Overall project success depends on selecting the proper quality grade of reagents, identifying appropriate tests to monitor the quality of each intermediate, and selecting the most appropriate formulation, which may include lipid nanoparticle manufacturing. This ensures the lot-to-lot consistency required by industry and global regulatory authorities alike.

To meet this challenge, Thermo Fisher Scientific launched its TheraPure and TheraPure Plus solutions for mRNA production. These are designed to accelerate mRNA vaccine and therapeutics production from preclinical development to commercialization with a portfolio of restriction enzymes, in vitro transcription enzymes, nucleotides, and capping solutions to meet critical process, scale, quality, and regulatory needs. These raw materials are crafted in facilities with thoroughly documented quality systems that are audited by accredited registrars and are manufactured following GMP principles.

Over the past year, the lack of a mature supply chain for mRNA has posed challenges for vaccine production, with the industry moving from manufacturing thousands to billions of doses—a scale-up that would stress any system. Key vendors are working diligently with suppliers to create and scale up manufacture of raw materials such as lipids, enzymes, and resins for purification. Supply is currently a challenge for any vaccine modality, including for simple components such as tubing or filters.
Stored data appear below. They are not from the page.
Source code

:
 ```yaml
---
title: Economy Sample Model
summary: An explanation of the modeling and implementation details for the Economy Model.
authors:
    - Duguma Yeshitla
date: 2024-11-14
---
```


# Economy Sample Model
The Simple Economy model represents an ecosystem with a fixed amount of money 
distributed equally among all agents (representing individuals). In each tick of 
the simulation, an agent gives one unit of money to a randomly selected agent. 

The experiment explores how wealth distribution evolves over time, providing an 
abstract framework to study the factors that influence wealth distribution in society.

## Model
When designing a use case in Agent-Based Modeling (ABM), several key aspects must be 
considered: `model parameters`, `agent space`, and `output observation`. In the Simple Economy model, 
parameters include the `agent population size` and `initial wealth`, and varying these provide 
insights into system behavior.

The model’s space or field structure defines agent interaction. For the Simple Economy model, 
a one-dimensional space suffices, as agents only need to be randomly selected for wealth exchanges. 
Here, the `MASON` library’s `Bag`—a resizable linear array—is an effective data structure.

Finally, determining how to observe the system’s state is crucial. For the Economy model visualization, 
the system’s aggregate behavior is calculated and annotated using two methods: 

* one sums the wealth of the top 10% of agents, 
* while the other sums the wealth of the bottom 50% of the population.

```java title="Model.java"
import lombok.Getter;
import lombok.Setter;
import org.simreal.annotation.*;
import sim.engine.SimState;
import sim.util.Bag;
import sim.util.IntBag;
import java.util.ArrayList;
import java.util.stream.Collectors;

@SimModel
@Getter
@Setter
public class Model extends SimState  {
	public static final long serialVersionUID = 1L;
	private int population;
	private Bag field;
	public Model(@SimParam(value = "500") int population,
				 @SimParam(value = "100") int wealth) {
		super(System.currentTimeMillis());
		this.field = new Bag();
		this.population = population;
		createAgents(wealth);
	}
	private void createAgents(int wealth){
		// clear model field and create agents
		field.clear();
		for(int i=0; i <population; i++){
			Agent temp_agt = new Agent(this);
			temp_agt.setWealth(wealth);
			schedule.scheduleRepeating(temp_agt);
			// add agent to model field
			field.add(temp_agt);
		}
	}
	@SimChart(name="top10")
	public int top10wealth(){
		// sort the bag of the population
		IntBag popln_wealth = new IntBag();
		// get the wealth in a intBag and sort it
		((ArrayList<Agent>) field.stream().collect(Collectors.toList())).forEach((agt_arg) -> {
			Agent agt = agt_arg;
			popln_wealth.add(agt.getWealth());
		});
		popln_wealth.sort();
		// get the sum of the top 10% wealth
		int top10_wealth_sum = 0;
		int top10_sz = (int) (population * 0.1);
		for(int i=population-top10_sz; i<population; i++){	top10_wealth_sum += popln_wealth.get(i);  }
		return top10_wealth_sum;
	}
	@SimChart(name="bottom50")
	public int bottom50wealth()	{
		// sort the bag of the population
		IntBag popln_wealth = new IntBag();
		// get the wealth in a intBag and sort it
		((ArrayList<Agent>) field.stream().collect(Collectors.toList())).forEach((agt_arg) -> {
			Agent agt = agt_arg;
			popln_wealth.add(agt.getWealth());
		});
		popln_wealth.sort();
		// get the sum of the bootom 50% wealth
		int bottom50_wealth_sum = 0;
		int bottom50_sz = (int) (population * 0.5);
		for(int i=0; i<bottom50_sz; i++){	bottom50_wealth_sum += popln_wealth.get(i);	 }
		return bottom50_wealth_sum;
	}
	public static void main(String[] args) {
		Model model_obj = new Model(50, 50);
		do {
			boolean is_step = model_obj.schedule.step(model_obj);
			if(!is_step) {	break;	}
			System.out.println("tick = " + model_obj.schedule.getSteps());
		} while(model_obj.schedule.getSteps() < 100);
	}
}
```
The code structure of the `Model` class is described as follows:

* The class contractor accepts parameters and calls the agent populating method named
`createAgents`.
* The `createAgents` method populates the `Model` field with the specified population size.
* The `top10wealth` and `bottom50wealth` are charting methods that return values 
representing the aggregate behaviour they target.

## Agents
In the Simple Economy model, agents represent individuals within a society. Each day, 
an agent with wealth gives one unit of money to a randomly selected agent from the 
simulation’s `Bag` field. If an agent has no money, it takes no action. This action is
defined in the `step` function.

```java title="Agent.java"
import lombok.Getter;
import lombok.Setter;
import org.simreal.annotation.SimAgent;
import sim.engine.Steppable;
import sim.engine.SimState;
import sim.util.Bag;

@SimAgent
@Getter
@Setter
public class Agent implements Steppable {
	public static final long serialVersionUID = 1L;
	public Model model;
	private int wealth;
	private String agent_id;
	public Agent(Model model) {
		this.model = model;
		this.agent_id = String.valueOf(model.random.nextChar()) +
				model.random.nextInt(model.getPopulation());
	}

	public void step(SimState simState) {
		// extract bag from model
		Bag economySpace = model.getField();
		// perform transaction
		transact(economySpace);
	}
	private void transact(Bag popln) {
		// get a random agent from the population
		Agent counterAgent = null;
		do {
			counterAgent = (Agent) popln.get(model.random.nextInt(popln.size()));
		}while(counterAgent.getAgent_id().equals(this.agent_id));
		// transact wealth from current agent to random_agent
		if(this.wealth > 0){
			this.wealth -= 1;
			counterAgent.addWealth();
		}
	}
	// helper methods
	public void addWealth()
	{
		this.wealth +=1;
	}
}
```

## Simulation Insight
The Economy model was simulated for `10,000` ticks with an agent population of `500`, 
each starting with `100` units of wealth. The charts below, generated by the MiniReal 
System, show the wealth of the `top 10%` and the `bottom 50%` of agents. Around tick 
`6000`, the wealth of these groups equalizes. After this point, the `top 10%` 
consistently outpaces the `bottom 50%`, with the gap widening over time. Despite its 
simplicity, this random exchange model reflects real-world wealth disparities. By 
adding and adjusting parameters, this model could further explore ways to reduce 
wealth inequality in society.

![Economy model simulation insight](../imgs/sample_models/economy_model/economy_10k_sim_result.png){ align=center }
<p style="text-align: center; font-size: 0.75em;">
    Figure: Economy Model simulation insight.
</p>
Thermo Fisher Scientific is supporting customers in this space by rapidly expanding capacity for resin production, adding capacity to an existing facility and accelerating build-out of a new facility to double overall production. In 2020, we built a new facility in Vilnius, Lithuania, for industrial-scale single use technology manufacturing. We have manufacturing redundancies in several U.S. locations for reagents used in mRNA synthesis, with the goal of ensuring a stable supply that is accessible from multiple sites on different continents.

An additional challenge is the need for a skilled workforce. Each vaccine is developed, produced, and tested by highly technically skilled people. It has been challenging to find enough people to support the rapid build out in manufacturing, analytics, manufacturing science and technology (MST), tech transfer and chemistry, and manufacturing and controls (CMC). Partnerships with pharma companies should comprise cross-functional teams including raw material developers, process equipment suppliers, analytical experts, formulation scientists, clinical study leaders, and quality compliance advisors.

Capacity has been the primary hurdle for DNA and plasmid production, which mainly uses fermentation, typically with E. coli. Suite dedication is a particular issue, since carrying out a fermentation process in a suite that also runs a mammalian cell culture would lead to a risk of cross contamination. Overall, the plasmid production process is straightforward, starting with fermentation, harvest/lysis/concentration, purification, and formulation. This usually employs a fermenter less than 100 liters in capacity, with relatively small columns of up to 20 liters. For customers with controlled clean space to implement their own plasmid production, we offer Gibco™ fermentation media, single-use fermenters and POROS™ anion exchange and hydrophobic interaction resins.